Kewajiban pertama penuntut ilmu adalah mempelajari syariat. Yang dimaksud dengan syariat adalah semua perintah Allah dan Rasul-Nya ﷺ, seperti wudhu, shalat, puasa, zakat, haji, mencari yang halal, meninggalkan yang haram, dan berbagai perintah serta larangan lainnya. Seyogyanya seorang hamba menghiasi lahirnya dengan pakaian syariat hingga cahaya syariat tersebut bersinar dalam hatinya dan kegelapan insaniyyah sirna dari hatinya. Akhirnya dia dapat menempuh tarekat dan cahaya tersebut dapat selalu bersemayam dalam hatinya.
Tarekat adalah pelaksanaan takwa dan segala sesuatu yang dapat mendekatkanmu kepada Allah, seperti usaha untuk melewati berbagai manazil dan maqam. Setiap maqam[2] memiliki tarekat tersendiri. Setiap guru sufi memiliki tarekat yang berbeda. Setiap guru akan menetapkan tarekatnya sesuai maqam dan hal[3]-nya masing-masing. Di antara mereka ada yang tarekatnya duduk mendidik masyarakat. Ada yang tarekatnya banyak membaca wirid dan mengerjakan shalat sunah, puasa sunah, dan berbagai ibadah lainnya. Ada yang tarekatnya melayani masyarakat, seperti memikul kayu bakar atau rumput serta menjualnya ke pasar dan kemudian hasilnya ia dermakan. Setiap guru memilih tarekatnya sendiri.
Adapun hakikat adalah sampainya seseorang ke tujuan dan penyaksian cahaya tajalli, sebagaimana ucapan Rasulullah ﷺ kepada Haritsah, “Setiap kebenaran ada hakikatnya, lalu apakah hakikat keimananmu?”
Haritsah menjawab, “Aku palingkan diriku dari dunia sehingga sama saja bagiku batu, lumpur, mas dan perak. Aku juga membuat diriku lapar di siang hari (berpuasa) dan bergadang di malam hari (shalat malam).”
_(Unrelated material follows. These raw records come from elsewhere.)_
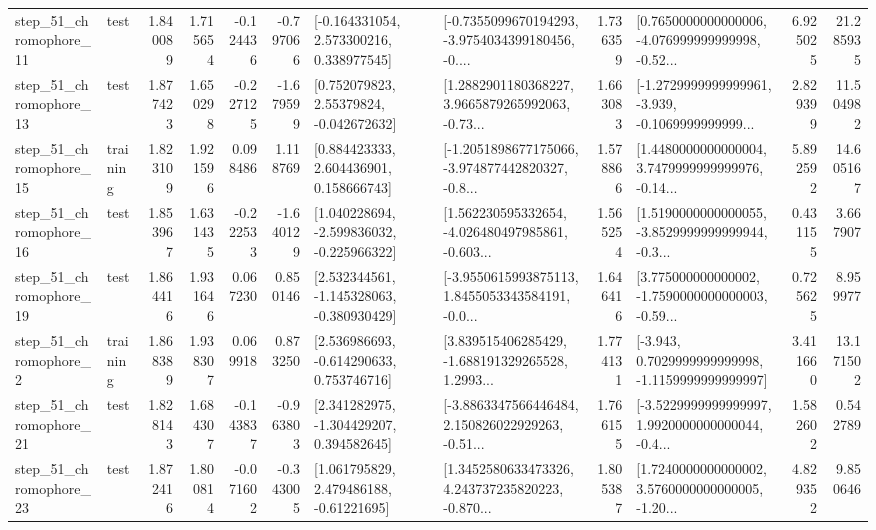 \begin{tabular}{llrrrrllrlrr}
   step\_51\_chromophore\_11 &      test &      1.840089 &    1.715654 &     -0.124436 & -0.797066 &    [-0.164331054, 2.573300216, 0.338977545] &  [-0.7355099670194293, -3.9754034399180456, -0.... &       1.736359 &  [0.7650000000000006, -4.076999999999998, -0.52... &            6.925025 &         21.285935 \\
   step\_51\_chromophore\_13 &      test &      1.877423 &    1.650298 &     -0.227125 & -1.679599 &     [0.752079823, 2.55379824, -0.042672632] &  [1.2882901180368227, 3.9665879265992063, -0.73... &       1.663083 &  [-1.2729999999999961, -3.939, -0.1069999999999... &            2.829399 &         11.504982 \\
   step\_51\_chromophore\_15 &  training &      1.823109 &    1.921596 &      0.098486 &  1.118769 &     [0.884423333, 2.604436901, 0.158666743] &  [-1.2051898677175066, -3.974877442820327, -0.8... &       1.578866 &  [1.4480000000000004, 3.7479999999999976, -0.14... &            5.892592 &         14.605167 \\
   step\_51\_chromophore\_16 &      test &      1.853967 &    1.631435 &     -0.222533 & -1.640129 &   [1.040228694, -2.599836032, -0.225966322] &  [1.562230595332654, -4.026480497985861, -0.603... &       1.565254 &  [1.5190000000000055, -3.8529999999999944, -0.3... &            0.431155 &          3.667907 \\
   step\_51\_chromophore\_19 &      test &      1.864416 &    1.931646 &      0.067230 &  0.850146 &   [2.532344561, -1.145328063, -0.380930429] &  [-3.9550615993875113, 1.8455053343584191, -0.0... &       1.646416 &  [3.775000000000002, -1.7590000000000003, -0.59... &            0.725625 &          8.959977 \\
    step\_51\_chromophore\_2 &  training &      1.868389 &    1.938307 &      0.069918 &  0.873250 &    [2.536986693, -0.614290633, 0.753746716] &  [3.839515406285429, -1.688191329265528, 1.2993... &       1.774131 &  [-3.943, 0.7029999999999998, -1.1159999999999997] &            3.411660 &         13.171502 \\
   step\_51\_chromophore\_21 &      test &      1.828143 &    1.684307 &     -0.143837 & -0.963803 &    [2.341282975, -1.304429207, 0.394582645] &  [-3.8863347566446484, 2.150826022929263, -0.51... &       1.766155 &  [-3.5229999999999997, 1.9920000000000044, -0.4... &            1.582602 &          0.542789 \\
   step\_51\_chromophore\_23 &      test &      1.872416 &    1.800814 &     -0.071602 & -0.343005 &     [1.061795829, 2.479486188, -0.61221695] &  [1.3452580633473326, 4.243737235820223, -0.870... &       1.805387 &  [1.7240000000000002, 3.5760000000000005, -1.20... &            4.829352 &          9.850646 \\

\end{tabular}
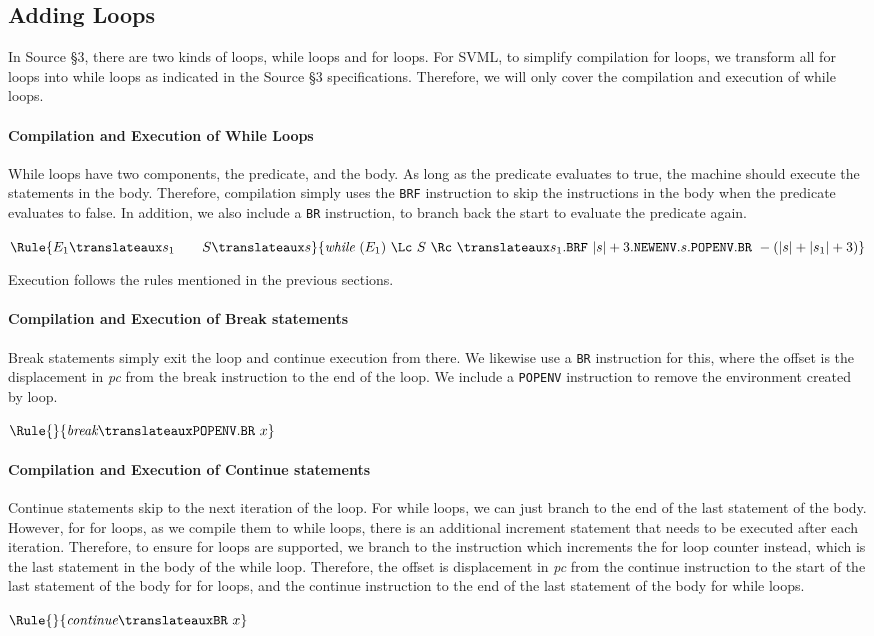 \subsection{Adding Loops}

In Source §3, there are two kinds of loops, while loops and for loops.
For SVML, to simplify compilation for loops, we transform all for loops into while loops as
indicated in the Source §3 specifications. Therefore, we will only cover
the compilation and execution of while loops.

\paragraph{Compilation and Execution of While Loops}
While loops have two components, the predicate, and the body. As long as the
predicate evaluates to true, the machine should execute the statements in the body.
Therefore, compilation simply uses the \texttt{BRF} instruction to skip
the instructions in the body when the predicate evaluates to false.
In addition, we also include a \texttt{BR} instruction, to branch back
the start to evaluate the predicate again.

$\Rule{
E_1 \translateaux s_1 \qquad S \translateaux s}
{\textit{while}\ (E_1)\ \Lc\ S\ \Rc\ \translateaux s_1
.\texttt{BRF}\ |s|+3.\texttt{NEWENV}.s.\texttt{POPENV}
.\texttt{BR}\ -(|s|+|s_1|+3)}
$

Execution follows the rules mentioned in the previous sections.

\paragraph{Compilation and Execution of Break statements}
Break statements simply exit the loop and continue execution from there.
We likewise use a \texttt{BR} instruction for this, where the offset
is the displacement in \textit{pc} from the break instruction to the end 
of the loop. We include a
\texttt{POPENV} instruction to remove the environment created by loop.

$\Rule{}
{\textit{break} \translateaux \texttt{POPENV}.\texttt{BR}\ x}
$

\paragraph{Compilation and Execution of Continue statements}
Continue statements skip to the next iteration of the loop. For while loops,
we can just branch to the end of the last statement of the body. However, for 
for loops, as we compile them to while loops, there is an additional
increment statement that needs to be executed after each iteration. Therefore,
to ensure for loops are supported, we branch to the instruction which increments
the for loop counter instead, which is the last statement in the body of the while loop.
Therefore, the offset is displacement in \textit{pc} from the
continue instruction to the start of the last statement of the body for for loops, 
and the continue instruction to the end of the last statement of the body for while loops.

$\Rule{}
{\textit{continue} \translateaux \texttt{BR}\ x}
$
Keteguhan Haritsah memegang agama Allah, pelaksanaannya terhadap syariat Allah, kehati-hatiannya dan semangatnya untuk bergadang, kehausannya, keberpalingan dirinya dari segala keinginan nafsu adalah tarekat. Sedangkan tersingkapnya berbagai keadaan akhirat kepada Haritsah dan cintanya kepada Allah adalah hakikat.[4]
۰۞۰ ۰۞۰ ۰۞۰ ۰۞۰ ۰۞۰
[1] Sayyid ‘Abdullah bin Abû Bakar Al-‘Aidarûs bin ‘Abdurrahman Assaqqaf ra lahir di kota Tarim Hadhramaut pada tahun 811 H.
[2] Maqam : kedudukan, derajat, atau tingkat kehidupan rohani. Maqam ini dicapai dengan latihan (riyadhah) dan perjuangan (mujahadah).
[3] Hal : perubahan keadaan hati yang datang dari Allah. Keadaan luar biasa yang meliputi seseorang.
[4] Sayyid ‘Abdullah bin Abû Bakar Al-‘Aidarûs, Al-Kibritul Ahmar wal Iksirul Akbar, cet. ke-1, Musthafa Al-BabiAl-Halabi, Mesir, 1933/1352, hal. 72.